Folks,
I agree that Jeff did a very selfish thing. And that’s no way to run a marriage.
But nobody here except the OP has the rest of the story. or more importantly, the preceding episodes of the story.
We have no idea if he’s normally reasonable and she’s a raging tightwad, or OTOH, if she’s normally reasonable and he’s a raging spendthrift.
Asserting that one or the other has mental problems is silly, little more than high-falutin’ name calling. “Neener neener neener, you’re a psycho! And I’m not.” That’s not helpful.
I think it IS clear that they have incompatible approaches to money, or at the very least they have a major communications problem about money. And that MUST be solved soon or it’ll really tear up the marriage.
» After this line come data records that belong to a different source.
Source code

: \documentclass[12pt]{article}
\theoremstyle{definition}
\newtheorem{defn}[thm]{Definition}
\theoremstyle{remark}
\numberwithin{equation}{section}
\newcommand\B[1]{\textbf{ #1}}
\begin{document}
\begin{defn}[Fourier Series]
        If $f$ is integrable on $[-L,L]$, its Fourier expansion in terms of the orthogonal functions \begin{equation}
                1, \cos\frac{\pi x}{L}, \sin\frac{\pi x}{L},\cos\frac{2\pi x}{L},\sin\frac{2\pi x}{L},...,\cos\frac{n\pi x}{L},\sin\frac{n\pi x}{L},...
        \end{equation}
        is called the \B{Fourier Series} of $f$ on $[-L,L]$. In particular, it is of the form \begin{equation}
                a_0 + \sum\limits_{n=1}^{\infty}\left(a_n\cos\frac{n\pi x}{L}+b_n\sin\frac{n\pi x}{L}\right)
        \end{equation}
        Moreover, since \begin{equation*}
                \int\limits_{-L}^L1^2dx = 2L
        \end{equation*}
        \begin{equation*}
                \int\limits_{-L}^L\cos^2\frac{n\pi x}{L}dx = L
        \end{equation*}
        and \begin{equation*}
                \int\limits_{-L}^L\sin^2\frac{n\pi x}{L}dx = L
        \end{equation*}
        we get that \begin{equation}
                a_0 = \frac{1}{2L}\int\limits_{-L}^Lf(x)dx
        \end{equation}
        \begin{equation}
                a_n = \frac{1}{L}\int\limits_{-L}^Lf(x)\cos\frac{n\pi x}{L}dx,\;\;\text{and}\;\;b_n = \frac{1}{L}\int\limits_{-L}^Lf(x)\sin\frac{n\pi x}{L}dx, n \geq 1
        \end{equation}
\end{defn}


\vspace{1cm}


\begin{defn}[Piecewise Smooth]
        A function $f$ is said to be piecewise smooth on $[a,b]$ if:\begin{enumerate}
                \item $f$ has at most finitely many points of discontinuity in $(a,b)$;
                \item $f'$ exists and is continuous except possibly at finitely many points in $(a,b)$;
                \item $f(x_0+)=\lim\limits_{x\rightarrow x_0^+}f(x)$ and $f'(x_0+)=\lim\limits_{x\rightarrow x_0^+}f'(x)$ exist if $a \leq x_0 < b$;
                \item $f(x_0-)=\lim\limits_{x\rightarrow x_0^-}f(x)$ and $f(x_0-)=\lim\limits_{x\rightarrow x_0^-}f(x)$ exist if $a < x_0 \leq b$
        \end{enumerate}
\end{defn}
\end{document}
The statistics seem to say that most marriages fail over one of three issues: money, inlaws, or having kids.
We know these folks have one issue already. Do they perhaps also have the 3rd?
Did Jeff spend the money as a (poorly chosen) way to force the issue: “See honey, we can’t afford a baby now”, when what he really means is: “There’s no way I want a baby; certainly not now and maybe not ever?”
We here don’t know, and it seems silly or at least unhelpful to focus on how wrong Jeff is/was or how to “punish” him.
Marriages don’t operate on punishment, because neither will accept the idea that the other has the right to mete it out. And really, they don’t have that right.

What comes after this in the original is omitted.